對人間我將認為最美的事物的渴求又該加以新的懲罰?
神的誡條,你們曾使我靈魂得病。
你們用高牆圍禁起能使我解渴的唯一水源。

  這所謂神的誡條,這所謂圍禁起那能使人解渴的水源的高牆,表現在“浪子回家”中的,便是“家”,所以在第二章中,父親問浪子當初為甚麼逃出去,浪子說,“因為家關住我…”所以在第四章中,這個曾經是“父母的兒子,弟兄的弟兄”的浪子,他說他在外面所追求的,乃是“我是誰”。他在這個“家”裏邊,在“圍牆”內,在神的,父兄的種種誡條中,他已不知道他是誰,他的生命枯竭,因為沒有新的水源。於是他必須逃開。
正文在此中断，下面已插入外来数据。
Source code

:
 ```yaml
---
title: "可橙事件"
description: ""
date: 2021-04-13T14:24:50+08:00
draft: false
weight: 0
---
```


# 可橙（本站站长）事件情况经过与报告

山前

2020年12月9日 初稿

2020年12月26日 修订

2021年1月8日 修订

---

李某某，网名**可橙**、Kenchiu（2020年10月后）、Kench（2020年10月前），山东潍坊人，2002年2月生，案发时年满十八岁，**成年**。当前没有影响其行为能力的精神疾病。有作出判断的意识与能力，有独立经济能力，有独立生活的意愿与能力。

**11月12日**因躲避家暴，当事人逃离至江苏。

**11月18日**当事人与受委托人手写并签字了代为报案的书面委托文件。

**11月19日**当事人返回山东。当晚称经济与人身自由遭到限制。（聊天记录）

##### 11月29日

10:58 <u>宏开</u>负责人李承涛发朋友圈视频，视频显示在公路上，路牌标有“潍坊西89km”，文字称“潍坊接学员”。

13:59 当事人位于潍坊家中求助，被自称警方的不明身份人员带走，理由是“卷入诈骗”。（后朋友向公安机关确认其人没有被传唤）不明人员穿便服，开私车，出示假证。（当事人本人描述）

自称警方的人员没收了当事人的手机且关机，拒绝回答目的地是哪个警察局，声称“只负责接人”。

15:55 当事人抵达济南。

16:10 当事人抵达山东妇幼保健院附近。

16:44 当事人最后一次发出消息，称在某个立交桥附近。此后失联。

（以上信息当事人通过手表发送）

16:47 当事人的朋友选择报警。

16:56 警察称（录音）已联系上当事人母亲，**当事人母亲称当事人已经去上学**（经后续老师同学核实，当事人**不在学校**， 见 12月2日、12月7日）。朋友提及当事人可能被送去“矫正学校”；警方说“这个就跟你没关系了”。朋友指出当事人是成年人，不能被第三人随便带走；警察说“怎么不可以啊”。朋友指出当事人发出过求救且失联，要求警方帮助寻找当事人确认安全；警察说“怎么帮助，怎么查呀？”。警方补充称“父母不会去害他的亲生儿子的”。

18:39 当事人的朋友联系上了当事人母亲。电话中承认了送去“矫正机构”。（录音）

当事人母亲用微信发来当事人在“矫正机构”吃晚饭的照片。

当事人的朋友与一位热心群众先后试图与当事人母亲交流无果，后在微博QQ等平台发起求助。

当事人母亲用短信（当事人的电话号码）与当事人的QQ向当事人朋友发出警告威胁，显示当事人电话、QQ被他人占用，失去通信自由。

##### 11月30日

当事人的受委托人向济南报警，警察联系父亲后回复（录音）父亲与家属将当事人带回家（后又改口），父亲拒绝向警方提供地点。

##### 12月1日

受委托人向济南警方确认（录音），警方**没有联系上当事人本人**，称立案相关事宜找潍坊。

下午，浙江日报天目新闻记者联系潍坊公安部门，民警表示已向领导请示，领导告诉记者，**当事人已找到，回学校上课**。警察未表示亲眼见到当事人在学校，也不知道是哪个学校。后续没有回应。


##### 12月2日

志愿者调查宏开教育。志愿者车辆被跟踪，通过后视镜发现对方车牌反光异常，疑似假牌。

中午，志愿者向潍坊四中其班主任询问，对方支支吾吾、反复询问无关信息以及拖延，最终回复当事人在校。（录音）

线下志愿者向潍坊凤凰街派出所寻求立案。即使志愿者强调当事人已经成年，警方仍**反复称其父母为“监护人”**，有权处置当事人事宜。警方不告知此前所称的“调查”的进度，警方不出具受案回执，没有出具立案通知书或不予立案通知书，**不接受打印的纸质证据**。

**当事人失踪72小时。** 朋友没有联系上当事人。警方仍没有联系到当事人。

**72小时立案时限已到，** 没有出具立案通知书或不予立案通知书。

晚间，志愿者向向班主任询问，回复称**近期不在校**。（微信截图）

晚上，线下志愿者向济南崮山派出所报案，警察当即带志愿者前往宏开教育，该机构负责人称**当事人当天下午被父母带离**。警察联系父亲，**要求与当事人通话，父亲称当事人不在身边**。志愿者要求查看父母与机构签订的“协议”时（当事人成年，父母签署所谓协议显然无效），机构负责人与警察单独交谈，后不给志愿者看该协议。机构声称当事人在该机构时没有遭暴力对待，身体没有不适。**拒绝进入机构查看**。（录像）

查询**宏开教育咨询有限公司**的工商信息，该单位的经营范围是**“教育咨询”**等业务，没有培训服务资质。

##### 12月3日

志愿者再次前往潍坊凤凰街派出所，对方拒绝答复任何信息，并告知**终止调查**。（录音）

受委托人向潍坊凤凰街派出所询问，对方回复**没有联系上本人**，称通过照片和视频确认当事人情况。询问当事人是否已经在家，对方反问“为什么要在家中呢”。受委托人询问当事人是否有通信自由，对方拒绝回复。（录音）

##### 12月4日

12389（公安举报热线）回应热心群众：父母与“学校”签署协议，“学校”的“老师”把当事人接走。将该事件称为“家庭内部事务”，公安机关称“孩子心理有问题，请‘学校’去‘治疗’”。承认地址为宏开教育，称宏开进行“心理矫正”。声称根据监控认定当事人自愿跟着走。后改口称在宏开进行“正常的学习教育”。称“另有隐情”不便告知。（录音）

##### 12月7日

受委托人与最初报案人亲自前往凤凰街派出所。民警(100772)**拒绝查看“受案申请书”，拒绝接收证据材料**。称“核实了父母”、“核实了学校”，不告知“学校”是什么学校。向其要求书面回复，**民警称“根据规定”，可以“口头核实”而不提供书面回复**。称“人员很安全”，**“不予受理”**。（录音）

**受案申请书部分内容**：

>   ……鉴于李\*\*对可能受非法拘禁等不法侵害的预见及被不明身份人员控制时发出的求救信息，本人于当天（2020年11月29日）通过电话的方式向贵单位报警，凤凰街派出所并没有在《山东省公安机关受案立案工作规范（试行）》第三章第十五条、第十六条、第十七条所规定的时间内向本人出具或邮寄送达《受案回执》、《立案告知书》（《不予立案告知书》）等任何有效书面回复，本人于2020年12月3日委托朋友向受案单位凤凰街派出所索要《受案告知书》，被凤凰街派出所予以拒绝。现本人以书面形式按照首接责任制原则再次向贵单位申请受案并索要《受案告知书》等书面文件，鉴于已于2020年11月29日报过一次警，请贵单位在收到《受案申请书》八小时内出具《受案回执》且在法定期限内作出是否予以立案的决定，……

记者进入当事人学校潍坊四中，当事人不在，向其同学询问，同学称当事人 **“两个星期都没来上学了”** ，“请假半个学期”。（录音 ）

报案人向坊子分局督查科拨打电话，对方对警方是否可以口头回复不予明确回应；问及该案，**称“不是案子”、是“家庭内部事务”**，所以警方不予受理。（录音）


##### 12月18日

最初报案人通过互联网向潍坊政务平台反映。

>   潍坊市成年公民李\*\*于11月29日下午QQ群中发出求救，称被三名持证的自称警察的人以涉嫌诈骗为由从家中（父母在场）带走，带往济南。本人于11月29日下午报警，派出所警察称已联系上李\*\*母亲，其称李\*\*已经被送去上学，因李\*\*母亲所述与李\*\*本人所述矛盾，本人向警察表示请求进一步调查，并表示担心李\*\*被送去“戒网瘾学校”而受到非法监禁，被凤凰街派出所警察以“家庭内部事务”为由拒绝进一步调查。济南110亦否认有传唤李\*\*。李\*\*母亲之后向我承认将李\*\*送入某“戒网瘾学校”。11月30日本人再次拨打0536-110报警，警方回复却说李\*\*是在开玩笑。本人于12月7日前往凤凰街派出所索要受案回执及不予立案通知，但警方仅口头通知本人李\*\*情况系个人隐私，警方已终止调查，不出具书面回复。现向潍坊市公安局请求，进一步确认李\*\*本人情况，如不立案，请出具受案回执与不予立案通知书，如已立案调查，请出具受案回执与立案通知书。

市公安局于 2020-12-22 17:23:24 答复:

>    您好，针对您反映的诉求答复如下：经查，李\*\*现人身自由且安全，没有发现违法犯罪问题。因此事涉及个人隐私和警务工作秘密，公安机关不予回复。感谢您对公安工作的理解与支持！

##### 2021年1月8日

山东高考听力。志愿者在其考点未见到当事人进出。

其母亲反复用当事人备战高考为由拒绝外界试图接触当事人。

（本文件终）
這在“新的糧食”中,就表現為如下的詩章:

…別滿足於觀看:要觀察。
那時候你就會注意到凡是年輕的都是柔嫩的;那一個芽不是包了多少層苞衣呢!可是原先是保護柔嫩的胚芽的一切都妨礙它了,一等到芽已經萌發了;而任何生長都是不可能的,除非先裂開苞衣,原先包紮它的東西。
人類珍惜自己的襁褓;可是只有會解脫它,纔長得大。斷了奶的孩子並不是忘恩的,如果他推開母親的乳房。他所需要的已經不是奶了。你不會再同意,同志,向人類蒸餾過,濾過的傳統的奶裏找養料了。你的牙齒長在那裏是為了咬,為了嚼的,你該在現實裏找食物。赤裸裸的站起來,勇敢的;裂開苞衣;撇開保護人;為了筆直地長起來,你現在只需要你的樹液的衝動,太陽的召喚了。
你會注意到一切植物都拋遠自己的種子;或者就種子,渾身包裹了美味,誘引了飛鳥的食慾,把它們帶到否則自己到不了的地方;或者裝上了螺旋槳,茸毛,委諸飄游的風飊。因為,把同一植物飼養了太久,土壤就貧瘠了,中毒了,新的一代不會跟第一代一樣在原處找到養料。別想法重新吃你的祖先已經消化過的東西。看看楓木或者青榆生翅膀的種子為何飄飛吧,它們就彷彿懂得親蔭只會給它們消瘦與萎縮。

  而這也就是浪子為甚麼逃走的原因,也就是浪子歸來後對哥哥所說的,“我老覺得家不是全宇宙…我不由自主地想到另外的文化,另外的地方,想到許多路可以走,許多路沒有人踩過;我想我身上覺得有一個新的生命跳出來了。我就逃走了。”這道理,不但適用於一個人,也適用於整個的文化,不但適用於感官上的焦渴,也適用於人類生活的向上追求。從“感官中最溫馨的快樂”,到人類文化的發展,這是紀德的思想的道路,也是人類歷史的法則。這是無窮無盡的進步,目標永遠在前邊,正如紀德在“新的糧食”中所說:“可移動的天際就做我的界限;在斜射的陽光下,你退得更遠了,你渺茫了,你發藍了。”這也就是為甚麼,哥哥回來了,而弟弟又必須出走,而這個弟弟也將有無數的小弟弟,每一個弟弟都比哥哥更好,更進步,而每個回來的也就對那個新人說,如“新的糧食”中所說,“我活過了;現在該輪到你了,今後是在你身上延長我的青春了。我把職權移交你。如果我感到你繼承我,我將甘心情願的死了。我把我的希望傳給你。”這也就是浪子在送弟弟上路時所說的:“你帶走了我一切的希望。勇敢點,忘掉我們,忘掉我。但願你不至於回來…”哥哥對弟弟,前代對後代,也並不是沒有幫助的,那就是,在黑暗中拿一盞燈,牽着手送到大門,並警告說:“留心石階。”那末,為甚麼浪子一定要回來呢?這只要看看歷史,凡是衰老的文化,其最清楚的表現,每每是復古的,是留下安慰母親的,是留下看守先人睡在那兒的園子的,是崇拜偶像的,也就可以明白了。
  但是,談到這裏,我們早已經把“路加福音”中那個浪子的寓言完全忘懷了,因為它們實在完全兩樣,雖然這是從那裏發生出來的。不過它們中間也還正有相同的地方,那就是,同是寓言,同是詩。這和果戈里的“外套”不同;“外套”使我們相信有其事,“浪子回家”並不一定要我們相信有其事,我們卻相信這真理。